24 de febrero de 2014




Puede que les parezca algo sorprendente, pero les hablo desde el cielo, al que ascendí hace ya unas cuantas décadas. Pero no les voy a aburrir con mis peripecias vitales, que tampoco fueron demasiado excitantes, sino sobre mi hijo, a quien sigo observando desde la distancia. Ahora es un hombre anciano. La vida es así. Como también que uno pierde la noción del tiempo y no ve el paso de los días. Cosas de la eternidad, que me ha hecho ver las cosas con una cierta perspectiva. Así veo ahora a mi hijo. Desde que era un niño tuvo un don especial para la música. Yo no entendía mucho de todo eso porque mi oído estaba muy machacado a causa de los ruidos de la fábrica donde trabajé durante toda mi vida, y porque lo que me gustaba era la polka.
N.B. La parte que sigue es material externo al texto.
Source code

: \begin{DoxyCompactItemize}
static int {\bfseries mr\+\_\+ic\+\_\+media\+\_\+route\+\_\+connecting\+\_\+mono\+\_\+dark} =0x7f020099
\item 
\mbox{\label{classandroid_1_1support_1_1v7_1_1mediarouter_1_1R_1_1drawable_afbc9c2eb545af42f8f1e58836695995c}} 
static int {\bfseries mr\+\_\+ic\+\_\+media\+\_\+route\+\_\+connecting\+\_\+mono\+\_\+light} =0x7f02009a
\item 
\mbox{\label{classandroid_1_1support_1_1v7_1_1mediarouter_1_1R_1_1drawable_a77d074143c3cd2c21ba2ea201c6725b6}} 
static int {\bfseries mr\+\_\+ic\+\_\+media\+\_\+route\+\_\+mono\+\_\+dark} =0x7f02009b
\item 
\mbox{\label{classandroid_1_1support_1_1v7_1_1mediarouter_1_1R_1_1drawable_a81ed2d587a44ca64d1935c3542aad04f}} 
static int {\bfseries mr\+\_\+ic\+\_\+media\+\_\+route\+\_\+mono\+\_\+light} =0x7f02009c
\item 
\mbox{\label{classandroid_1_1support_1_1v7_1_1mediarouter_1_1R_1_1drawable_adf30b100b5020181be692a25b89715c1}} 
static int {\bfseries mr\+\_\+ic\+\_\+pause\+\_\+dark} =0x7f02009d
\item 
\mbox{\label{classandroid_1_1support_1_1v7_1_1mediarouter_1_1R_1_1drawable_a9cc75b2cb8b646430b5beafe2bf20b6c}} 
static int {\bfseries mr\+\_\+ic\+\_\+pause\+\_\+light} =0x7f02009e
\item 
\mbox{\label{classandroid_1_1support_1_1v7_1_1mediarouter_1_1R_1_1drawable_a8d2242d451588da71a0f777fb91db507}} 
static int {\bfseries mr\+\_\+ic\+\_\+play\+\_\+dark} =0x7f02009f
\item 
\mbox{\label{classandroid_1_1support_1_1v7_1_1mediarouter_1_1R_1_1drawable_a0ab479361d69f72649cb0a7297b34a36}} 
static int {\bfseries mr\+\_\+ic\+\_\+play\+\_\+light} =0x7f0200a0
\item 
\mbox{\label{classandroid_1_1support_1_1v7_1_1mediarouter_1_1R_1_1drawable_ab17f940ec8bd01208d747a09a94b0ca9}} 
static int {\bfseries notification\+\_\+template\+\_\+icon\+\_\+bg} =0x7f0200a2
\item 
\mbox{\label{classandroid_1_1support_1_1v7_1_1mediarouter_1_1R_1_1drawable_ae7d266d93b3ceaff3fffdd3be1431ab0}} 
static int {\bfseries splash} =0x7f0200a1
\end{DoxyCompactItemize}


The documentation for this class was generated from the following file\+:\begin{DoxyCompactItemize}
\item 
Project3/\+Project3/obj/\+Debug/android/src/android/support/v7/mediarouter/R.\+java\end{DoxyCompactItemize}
Pero siempre supe que en él había algo especial. Quizá fuese intuición paterna. No puedo explicarlo, a pesar de que su música me resultaba muy extraña. Hablé muchas veces con él. Pero era muy cabezota. Nunca me hizo caso y siguió componiendo cosas cada vez más raras. Por eso me sigue sin extrañar que no consiga estrenar sus obras, ni haga conciertos, ni que tampoco grabe nada. Aún pienso que es una pena que desperdicie su talento de esa manera. Pero desde estas alturas no puedo hacer nada. Salvo escuchar su eterna excusa, de que el problema es que no hay nadie capaz de dominar lo suficiente la tuba como para interpretar sus solos.